** Task **
Everything in the entries except the pictures must be repeated exactly.

*-*-*

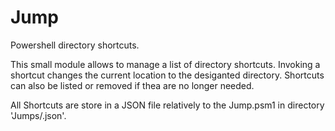 # Jump
Powershell directory shortcuts.

This small module allows to manage a list of directory shortcuts. Invoking a shortcut changes the current location to the desiganted directory.
Shortcuts can also be listed or removed if thea are no longer needed.

All Shortcuts are store in a JSON file relatively to the Jump.psm1 in directory 'Jumps/<machinename>.json'. 

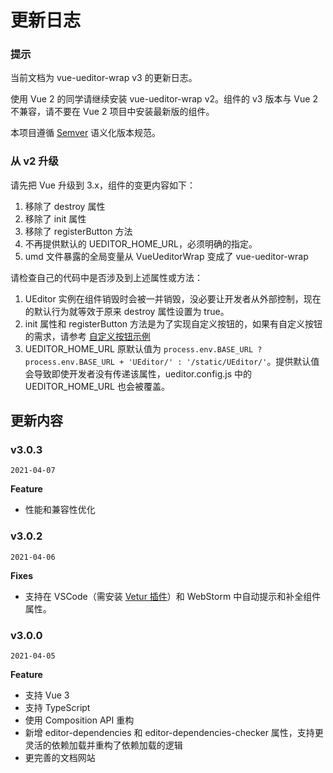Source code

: # 更新日志

### 提示

当前文档为 vue-ueditor-wrap v3 的更新日志。

使用 Vue 2 的同学请继续安装 vue-ueditor-wrap v2。组件的 v3 版本与 Vue 2 不兼容，请不要在 Vue 2 项目中安装最新版的组件。

本项目遵循 [Semver](https://semver.org/lang/zh-CN/) 语义化版本规范。

### 从 v2 升级

请先把 Vue 升级到 3.x，组件的变更内容如下：

1. 移除了 destroy 属性
2. 移除了 init 属性
3. 移除了 registerButton 方法
4. 不再提供默认的 UEDITOR_HOME_URL，必须明确的指定。
5. umd 文件暴露的全局变量从 VueUeditorWrap 变成了 vue-ueditor-wrap

请检查自己的代码中是否涉及到上述属性或方法：

1. UEditor 实例在组件销毁时会被一并销毁，没必要让开发者从外部控制，现在的默认行为就等效于原来 destroy 属性设置为 true。
2. init 属性和 registerButton 方法是为了实现自定义按钮的，如果有自定义按钮的需求，请参考 [自定义按钮示例](#/custom-btn)
3. UEDITOR_HOME_URL 原默认值为 `process.env.BASE_URL ? process.env.BASE_URL + 'UEditor/' : '/static/UEditor/'`。提供默认值会导致即使开发者没有传递该属性，ueditor.config.js 中的 UEDITOR_HOME_URL 也会被覆盖。

## 更新内容

### v3.0.3

`2021-04-07`

**Feature**

- 性能和兼容性优化

### v3.0.2

`2021-04-06`

**Fixes**

- 支持在 VSCode（需安装 [Vetur 插件](https://vuejs.github.io/vetur/guide/component-data.html#supported-frameworks)）和 WebStorm 中自动提示和补全组件属性。

### v3.0.0

`2021-04-05`

**Feature**

- 支持 Vue 3
- 支持 TypeScript
- 使用 Composition API 重构
- 新增 editor-dependencies 和 editor-dependencies-checker 属性，支持更灵活的依赖加载并重构了依赖加载的逻辑
- 更完善的文档网站
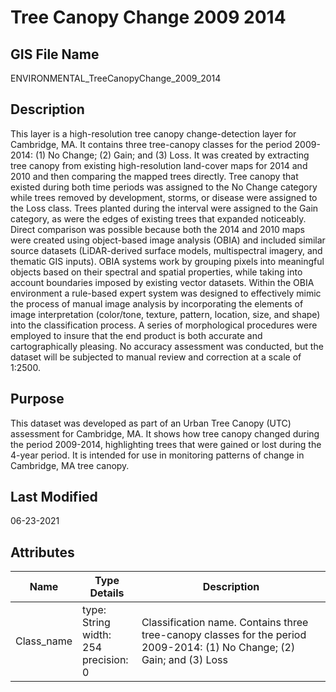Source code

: # Tree Canopy Change 2009 2014
## GIS File Name
ENVIRONMENTAL_TreeCanopyChange_2009_2014
## Description
<DIV STYLE="text-align:Left;"><DIV><DIV><P><SPAN>This layer is a high-resolution tree canopy change-detection layer for Cambridge, MA. It contains three tree-canopy classes for the period 2009-2014: (1) No Change; (2) Gain; and (3) Loss. It was created by extracting tree canopy from existing high-resolution land-cover maps for 2014 and 2010 and then comparing the mapped trees directly. Tree canopy that existed during both time periods was assigned to the No Change category while trees removed by development, storms, or disease were assigned to the Loss class. Trees planted during the interval were assigned to the Gain category, as were the edges of existing trees that expanded noticeably. Direct comparison was possible because both the 2014 and 2010 maps were created using object-based image analysis (OBIA) and included similar source datasets (LiDAR-derived surface models, multispectral imagery, and thematic GIS inputs). OBIA systems work by grouping pixels into meaningful objects based on their spectral and spatial properties, while taking into account boundaries imposed by existing vector datasets. Within the OBIA environment a rule-based expert system was designed to effectively mimic the process of manual image analysis by incorporating the elements of image interpretation (color/tone, texture, pattern, location, size, and shape) into the classification process. A series of morphological procedures were employed to insure that the end product is both accurate and cartographically pleasing. No accuracy assessment was conducted, but the dataset will be subjected to manual review and correction at a scale of 1:2500.</SPAN></P></DIV></DIV></DIV>

## Purpose
This dataset was developed as part of an Urban Tree Canopy (UTC) assessment for Cambridge, MA. It shows how tree canopy changed during the period 2009-2014, highlighting trees that were gained or lost during the 4-year period. It is intended for use in monitoring patterns of change in Cambridge, MA tree canopy.
## Last Modified
06-23-2021
## Attributes
|Name|Type Details|Description|
|----|------------|-----------|
|Class_name|type: String<br/>width: 254<br/>precision: 0|Classification name. Contains three tree-canopy classes for the period 2009-2014: (1) No Change; (2) Gain; and (3) Loss|
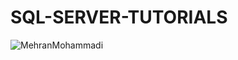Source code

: <h1>SQL-SERVER-TUTORIALS</h1>
 <img src="https://itdconsulting.com/wp-content/uploads/2022/04/img-sqlserver-1.jpg" alt="MehranMohammadi" /> 
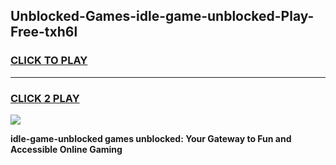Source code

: 
## Unblocked-Games-idle-game-unblocked-Play-Free-txh6l
<h3>
<a href="https://premium76.site?title=idle-game-unblocked&ref=10A">CLICK TO PLAY</a></h3>
<hr>

<h3>
<a href="https://premium76.site?title=idle-game-unblocked&ref=10A">CLICK 2 PLAY</a>
  
</h3>

<a href="https://premium76.site?title=idle-game-unblocked&ref=10A"><img src="https://clearcache.store/games.png"></a>


**idle-game-unblocked games unblocked: Your Gateway to Fun and Accessible Online Gaming**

*-*-*

** Expected output **
 # Jump
Powershell directory shortcuts.

This small module allows to manage a list of directory shortcuts. Invoking a shortcut changes the current location to the desiganted directory.
Shortcuts can also be listed or removed if thea are no longer needed.

All Shortcuts are store in a JSON file relatively to the Jump.psm1 in directory 'Jumps/<machinename>.json'. 

Source code

: # 更新日志

### 提示

当前文档为 vue-ueditor-wrap v3 的更新日志。

使用 Vue 2 的同学请继续安装 vue-ueditor-wrap v2。组件的 v3 版本与 Vue 2 不兼容，请不要在 Vue 2 项目中安装最新版的组件。

本项目遵循 [Semver](https://semver.org/lang/zh-CN/) 语义化版本规范。

### 从 v2 升级

请先把 Vue 升级到 3.x，组件的变更内容如下：

1. 移除了 destroy 属性
2. 移除了 init 属性
3. 移除了 registerButton 方法
4. 不再提供默认的 UEDITOR_HOME_URL，必须明确的指定。
5. umd 文件暴露的全局变量从 VueUeditorWrap 变成了 vue-ueditor-wrap

请检查自己的代码中是否涉及到上述属性或方法：

1. UEditor 实例在组件销毁时会被一并销毁，没必要让开发者从外部控制，现在的默认行为就等效于原来 destroy 属性设置为 true。
2. init 属性和 registerButton 方法是为了实现自定义按钮的，如果有自定义按钮的需求，请参考 [自定义按钮示例](#/custom-btn)
3. UEDITOR_HOME_URL 原默认值为 `process.env.BASE_URL ? process.env.BASE_URL + 'UEditor/' : '/static/UEditor/'`。提供默认值会导致即使开发者没有传递该属性，ueditor.config.js 中的 UEDITOR_HOME_URL 也会被覆盖。

## 更新内容

### v3.0.3

`2021-04-07`

**Feature**

- 性能和兼容性优化

### v3.0.2

`2021-04-06`

**Fixes**

- 支持在 VSCode（需安装 [Vetur 插件](https://vuejs.github.io/vetur/guide/component-data.html#supported-frameworks)）和 WebStorm 中自动提示和补全组件属性。

### v3.0.0

`2021-04-05`

**Feature**

- 支持 Vue 3
- 支持 TypeScript
- 使用 Composition API 重构
- 新增 editor-dependencies 和 editor-dependencies-checker 属性，支持更灵活的依赖加载并重构了依赖加载的逻辑
- 更完善的文档网站
Source code

: # Tree Canopy Change 2009 2014
## GIS File Name
ENVIRONMENTAL_TreeCanopyChange_2009_2014
## Description
<DIV STYLE="text-align:Left;"><DIV><DIV><P><SPAN>This layer is a high-resolution tree canopy change-detection layer for Cambridge, MA. It contains three tree-canopy classes for the period 2009-2014: (1) No Change; (2) Gain; and (3) Loss. It was created by extracting tree canopy from existing high-resolution land-cover maps for 2014 and 2010 and then comparing the mapped trees directly. Tree canopy that existed during both time periods was assigned to the No Change category while trees removed by development, storms, or disease were assigned to the Loss class. Trees planted during the interval were assigned to the Gain category, as were the edges of existing trees that expanded noticeably. Direct comparison was possible because both the 2014 and 2010 maps were created using object-based image analysis (OBIA) and included similar source datasets (LiDAR-derived surface models, multispectral imagery, and thematic GIS inputs). OBIA systems work by grouping pixels into meaningful objects based on their spectral and spatial properties, while taking into account boundaries imposed by existing vector datasets. Within the OBIA environment a rule-based expert system was designed to effectively mimic the process of manual image analysis by incorporating the elements of image interpretation (color/tone, texture, pattern, location, size, and shape) into the classification process. A series of morphological procedures were employed to insure that the end product is both accurate and cartographically pleasing. No accuracy assessment was conducted, but the dataset will be subjected to manual review and correction at a scale of 1:2500.</SPAN></P></DIV></DIV></DIV>

## Purpose
This dataset was developed as part of an Urban Tree Canopy (UTC) assessment for Cambridge, MA. It shows how tree canopy changed during the period 2009-2014, highlighting trees that were gained or lost during the 4-year period. It is intended for use in monitoring patterns of change in Cambridge, MA tree canopy.
## Last Modified
06-23-2021
## Attributes
|Name|Type Details|Description|
|----|------------|-----------|
|Class_name|type: String<br/>width: 254<br/>precision: 0|Classification name. Contains three tree-canopy classes for the period 2009-2014: (1) No Change; (2) Gain; and (3) Loss|
Source code

: <h1>SQL-SERVER-TUTORIALS</h1>
 <img src="https://itdconsulting.com/wp-content/uploads/2022/04/img-sqlserver-1.jpg" alt="MehranMohammadi" /> 
Source code

: 
## Unblocked-Games-idle-game-unblocked-Play-Free-txh6l
<h3>
<a href="https://premium76.site?title=idle-game-unblocked&ref=10A">CLICK TO PLAY</a></h3>
<hr>

<h3>
<a href="https://premium76.site?title=idle-game-unblocked&ref=10A">CLICK 2 PLAY</a>
  
</h3>

<a href="https://premium76.site?title=idle-game-unblocked&ref=10A"><img src="https://clearcache.store/games.png"></a>


**idle-game-unblocked games unblocked: Your Gateway to Fun and Accessible Online Gaming**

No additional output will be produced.